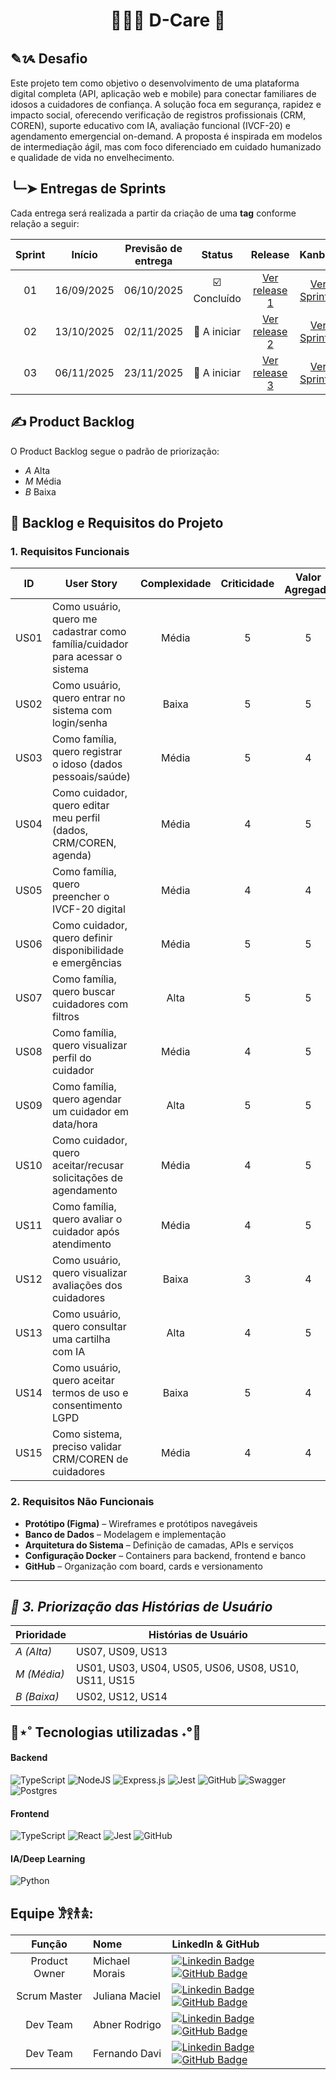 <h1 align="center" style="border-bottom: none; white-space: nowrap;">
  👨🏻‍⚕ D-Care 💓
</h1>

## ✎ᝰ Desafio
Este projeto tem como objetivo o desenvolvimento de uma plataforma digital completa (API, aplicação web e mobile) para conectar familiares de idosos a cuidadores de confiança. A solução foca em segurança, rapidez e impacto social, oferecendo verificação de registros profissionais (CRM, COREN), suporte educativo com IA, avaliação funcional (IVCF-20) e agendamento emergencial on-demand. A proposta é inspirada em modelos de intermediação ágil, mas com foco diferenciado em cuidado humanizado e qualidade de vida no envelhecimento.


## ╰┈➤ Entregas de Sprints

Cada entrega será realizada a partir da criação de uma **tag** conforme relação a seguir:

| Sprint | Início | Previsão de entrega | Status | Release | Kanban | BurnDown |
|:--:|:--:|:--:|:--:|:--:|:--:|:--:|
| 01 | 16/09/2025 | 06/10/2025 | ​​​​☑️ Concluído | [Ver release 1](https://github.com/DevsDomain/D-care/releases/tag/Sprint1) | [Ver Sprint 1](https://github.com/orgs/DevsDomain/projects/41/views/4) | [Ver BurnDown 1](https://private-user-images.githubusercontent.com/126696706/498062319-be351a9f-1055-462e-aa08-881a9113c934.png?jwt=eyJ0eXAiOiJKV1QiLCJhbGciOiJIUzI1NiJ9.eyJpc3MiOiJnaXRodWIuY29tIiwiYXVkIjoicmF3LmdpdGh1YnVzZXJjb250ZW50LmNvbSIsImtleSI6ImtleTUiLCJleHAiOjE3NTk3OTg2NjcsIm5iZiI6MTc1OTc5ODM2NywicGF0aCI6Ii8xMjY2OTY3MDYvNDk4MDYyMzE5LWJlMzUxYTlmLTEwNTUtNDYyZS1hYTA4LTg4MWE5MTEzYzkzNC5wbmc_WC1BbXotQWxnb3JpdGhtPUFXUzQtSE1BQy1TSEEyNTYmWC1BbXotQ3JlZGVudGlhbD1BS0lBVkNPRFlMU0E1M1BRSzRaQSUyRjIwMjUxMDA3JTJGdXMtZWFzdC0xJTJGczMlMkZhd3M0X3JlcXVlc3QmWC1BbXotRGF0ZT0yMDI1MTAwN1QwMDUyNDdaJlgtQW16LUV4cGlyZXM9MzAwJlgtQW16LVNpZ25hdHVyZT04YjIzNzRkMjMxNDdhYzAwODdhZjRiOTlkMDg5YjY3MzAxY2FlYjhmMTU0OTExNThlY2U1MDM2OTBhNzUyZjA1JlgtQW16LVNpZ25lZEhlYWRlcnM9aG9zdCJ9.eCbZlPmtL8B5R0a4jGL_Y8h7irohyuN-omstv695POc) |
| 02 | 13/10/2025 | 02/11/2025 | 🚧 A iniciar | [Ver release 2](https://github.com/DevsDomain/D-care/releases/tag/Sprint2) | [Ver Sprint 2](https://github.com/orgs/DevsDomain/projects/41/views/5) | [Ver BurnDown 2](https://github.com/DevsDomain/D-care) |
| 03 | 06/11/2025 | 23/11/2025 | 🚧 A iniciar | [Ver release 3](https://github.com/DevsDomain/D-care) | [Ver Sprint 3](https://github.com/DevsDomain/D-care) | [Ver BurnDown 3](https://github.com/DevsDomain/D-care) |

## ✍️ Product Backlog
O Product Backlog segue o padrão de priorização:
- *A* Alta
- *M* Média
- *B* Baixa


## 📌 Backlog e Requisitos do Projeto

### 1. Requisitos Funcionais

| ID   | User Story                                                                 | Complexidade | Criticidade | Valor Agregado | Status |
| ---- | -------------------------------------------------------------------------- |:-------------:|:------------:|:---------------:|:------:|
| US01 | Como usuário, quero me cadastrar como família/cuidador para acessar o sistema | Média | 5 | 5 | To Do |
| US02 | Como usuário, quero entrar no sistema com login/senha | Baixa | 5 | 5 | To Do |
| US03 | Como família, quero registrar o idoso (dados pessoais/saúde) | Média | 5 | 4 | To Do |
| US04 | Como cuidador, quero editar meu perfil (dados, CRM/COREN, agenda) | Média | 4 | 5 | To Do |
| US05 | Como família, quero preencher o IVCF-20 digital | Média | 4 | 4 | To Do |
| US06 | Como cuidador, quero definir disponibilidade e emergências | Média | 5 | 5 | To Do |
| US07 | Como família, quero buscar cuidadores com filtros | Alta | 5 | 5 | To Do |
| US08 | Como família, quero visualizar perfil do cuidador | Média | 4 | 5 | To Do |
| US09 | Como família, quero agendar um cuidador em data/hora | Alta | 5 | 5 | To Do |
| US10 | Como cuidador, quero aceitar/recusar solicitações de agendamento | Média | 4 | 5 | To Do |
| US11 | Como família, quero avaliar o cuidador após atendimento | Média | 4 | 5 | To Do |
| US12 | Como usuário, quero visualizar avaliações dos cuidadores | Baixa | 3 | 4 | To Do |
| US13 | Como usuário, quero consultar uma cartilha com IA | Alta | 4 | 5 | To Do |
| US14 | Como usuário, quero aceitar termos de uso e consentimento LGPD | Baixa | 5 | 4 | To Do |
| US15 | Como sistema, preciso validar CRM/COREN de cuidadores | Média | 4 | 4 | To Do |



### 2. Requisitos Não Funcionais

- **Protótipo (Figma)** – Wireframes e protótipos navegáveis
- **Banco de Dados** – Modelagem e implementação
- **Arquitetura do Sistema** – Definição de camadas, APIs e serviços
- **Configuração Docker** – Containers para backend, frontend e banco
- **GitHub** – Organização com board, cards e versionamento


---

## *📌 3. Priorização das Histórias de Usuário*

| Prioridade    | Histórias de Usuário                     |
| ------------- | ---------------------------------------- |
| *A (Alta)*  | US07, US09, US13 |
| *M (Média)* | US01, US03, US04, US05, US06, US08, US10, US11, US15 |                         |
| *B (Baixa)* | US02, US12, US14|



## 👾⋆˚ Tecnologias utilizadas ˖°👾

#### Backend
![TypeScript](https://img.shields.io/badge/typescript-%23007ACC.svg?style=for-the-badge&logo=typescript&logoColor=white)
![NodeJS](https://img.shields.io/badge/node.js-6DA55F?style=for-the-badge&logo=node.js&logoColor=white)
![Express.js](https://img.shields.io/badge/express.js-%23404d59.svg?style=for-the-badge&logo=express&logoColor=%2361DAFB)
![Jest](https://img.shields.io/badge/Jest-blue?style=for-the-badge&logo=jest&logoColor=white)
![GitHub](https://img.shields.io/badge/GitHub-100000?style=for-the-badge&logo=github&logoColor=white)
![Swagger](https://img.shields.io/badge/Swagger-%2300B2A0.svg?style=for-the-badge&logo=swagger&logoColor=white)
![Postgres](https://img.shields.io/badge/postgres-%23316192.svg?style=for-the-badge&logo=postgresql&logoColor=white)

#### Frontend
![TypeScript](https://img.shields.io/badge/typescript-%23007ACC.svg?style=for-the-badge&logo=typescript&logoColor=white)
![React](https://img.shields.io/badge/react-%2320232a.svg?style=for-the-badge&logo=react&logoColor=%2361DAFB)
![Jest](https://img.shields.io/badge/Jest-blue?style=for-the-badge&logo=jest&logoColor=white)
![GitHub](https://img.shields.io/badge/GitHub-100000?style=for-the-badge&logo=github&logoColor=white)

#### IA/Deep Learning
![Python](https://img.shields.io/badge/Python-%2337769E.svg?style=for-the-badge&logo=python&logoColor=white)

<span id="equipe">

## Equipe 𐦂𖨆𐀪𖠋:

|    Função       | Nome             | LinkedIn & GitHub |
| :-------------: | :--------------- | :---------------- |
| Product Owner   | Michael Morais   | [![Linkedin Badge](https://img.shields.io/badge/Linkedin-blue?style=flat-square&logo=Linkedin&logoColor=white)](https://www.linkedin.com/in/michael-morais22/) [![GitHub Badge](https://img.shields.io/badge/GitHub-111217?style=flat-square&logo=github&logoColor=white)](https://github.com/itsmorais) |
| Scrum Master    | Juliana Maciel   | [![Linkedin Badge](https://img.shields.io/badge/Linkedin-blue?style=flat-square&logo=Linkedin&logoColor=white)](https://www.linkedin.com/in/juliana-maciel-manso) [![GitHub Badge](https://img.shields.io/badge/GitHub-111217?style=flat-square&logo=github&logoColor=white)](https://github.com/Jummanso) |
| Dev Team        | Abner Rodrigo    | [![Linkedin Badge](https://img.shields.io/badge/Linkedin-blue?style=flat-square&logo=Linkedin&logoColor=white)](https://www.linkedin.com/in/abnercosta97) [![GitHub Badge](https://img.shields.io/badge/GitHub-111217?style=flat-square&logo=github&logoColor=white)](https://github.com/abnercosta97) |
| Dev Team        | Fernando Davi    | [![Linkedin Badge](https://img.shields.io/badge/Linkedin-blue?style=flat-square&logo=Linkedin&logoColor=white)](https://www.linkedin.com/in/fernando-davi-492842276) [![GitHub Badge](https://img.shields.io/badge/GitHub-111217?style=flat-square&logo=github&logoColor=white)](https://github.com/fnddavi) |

───

- ASSIGNMENT -
Only the lines from the start of the material through the line containing "## ✎ᝰ Desafio" should be transcribed. Pictures stay out.

- ANSWER FOR THE TASK -
 <h1 align="center" style="border-bottom: none; white-space: nowrap;">
  👨🏻‍⚕ D-Care 💓
</h1>

## ✎ᝰ Desafio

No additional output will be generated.